Title: Re: Challenge Screening Rules
Post by Belteshazzar on May 1st, 2015, 8:58pm
All this talk about psychological pressure gave me another idea.  If the Challenge really does continue next year, the best defender should go first.  This year, that would have been browni.  Had he gone first in the first round, he likely would have felt less pressure.  Even if he had lost, the other two would have known that browni had a reasonable chance of winning his next two, so his loss wouldn't have put too much additional pressure on them.  If all three lose their first game, there will be great pressure in the second round regardless of the order, but if humans start 0-4 including two losses by the best defender, the challenge is probably lost anyway.

Title: Re: Challenge Screening Rules
Post by mattj256 on May 2nd, 2015, 12:00am

on 05/01/15 at 20:58:40, Belteshazzar wrote:
If the Challenge really does continue next year, the best defender should go first.
Yes that is a good idea and there is real value on minimizing psychological pressure on the strongest human defender.  (If you're going to go this route I would say you might as well let the strongest defender choose which position they want.)  The sixth game in particular must have been intense, because the challenge really WAS riding on browni's shoulders.

In the current format each round lasts one week, so it takes three weeks to play nine games.  If you start reordering games by player strength then you have to either accept a longer tournament or ask the humans to play at times that are less than ideal.  The first option is a little bad and the second option is very bad.

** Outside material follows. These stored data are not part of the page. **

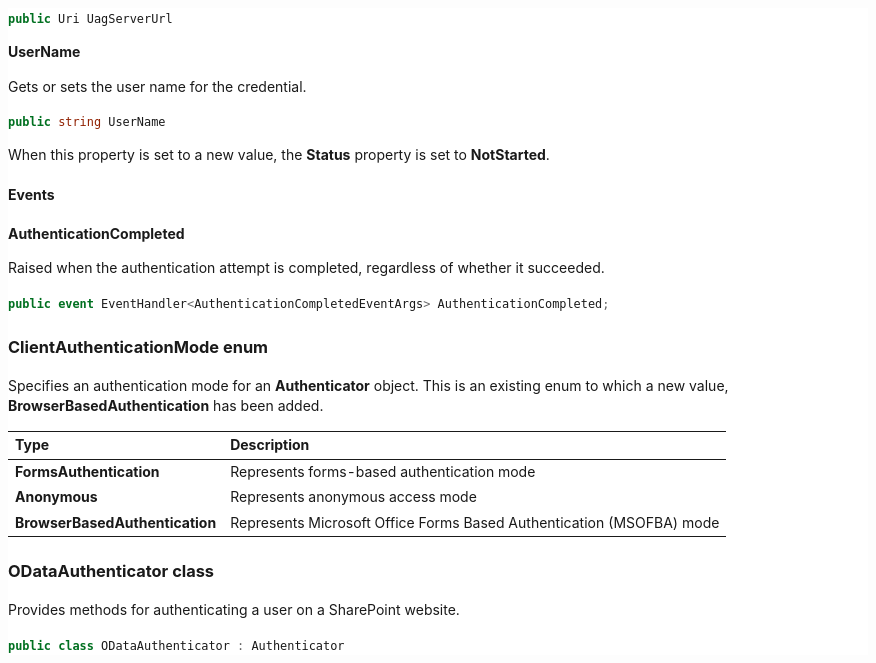 



```csharp
public Uri UagServerUrl
```

 **UserName**



Gets or sets the user name for the credential.






```csharp
public string UserName
```

When this property is set to a new value, the **Status** property is set to **NotStarted**.




#### Events

 **AuthenticationCompleted**



Raised when the authentication attempt is completed, regardless of whether it succeeded.






```csharp
public event EventHandler<AuthenticationCompletedEventArgs> AuthenticationCompleted;
```


### ClientAuthenticationMode enum

Specifies an authentication mode for an **Authenticator** object. This is an existing enum to which a new value, **BrowserBasedAuthentication** has been added.

|              Type              |                             Description                              |
| :----------------------------- | :------------------------------------------------------------------- |
| **FormsAuthentication**        | Represents forms-based authentication mode                           |
| **Anonymous**                  | Represents anonymous access mode                                     |
| **BrowserBasedAuthentication** | Represents Microsoft Office Forms Based Authentication (MSOFBA) mode |


### ODataAuthenticator class

Provides methods for authenticating a user on a SharePoint website.




```csharp
public class ODataAuthenticator : Authenticator
```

Title: Re: Challenge Screening Rules
Post by deep_blue on May 2nd, 2015, 11:33am
Now that the Challenge has been won I am not sure if we need the Screening anymore. Alternatively we could do the following:
All players are allowed to play as many games as they want against the top 2 bots. This at the same time IS the challenge. So anyone who plays at least 3 games against the bot has a mini match that counts. If you win 3/5 or 4/7 you of course also won. So we could have the whole community trying to win the challenge back from the bots. Also we would see when even the second best bot beats humanity convincingly.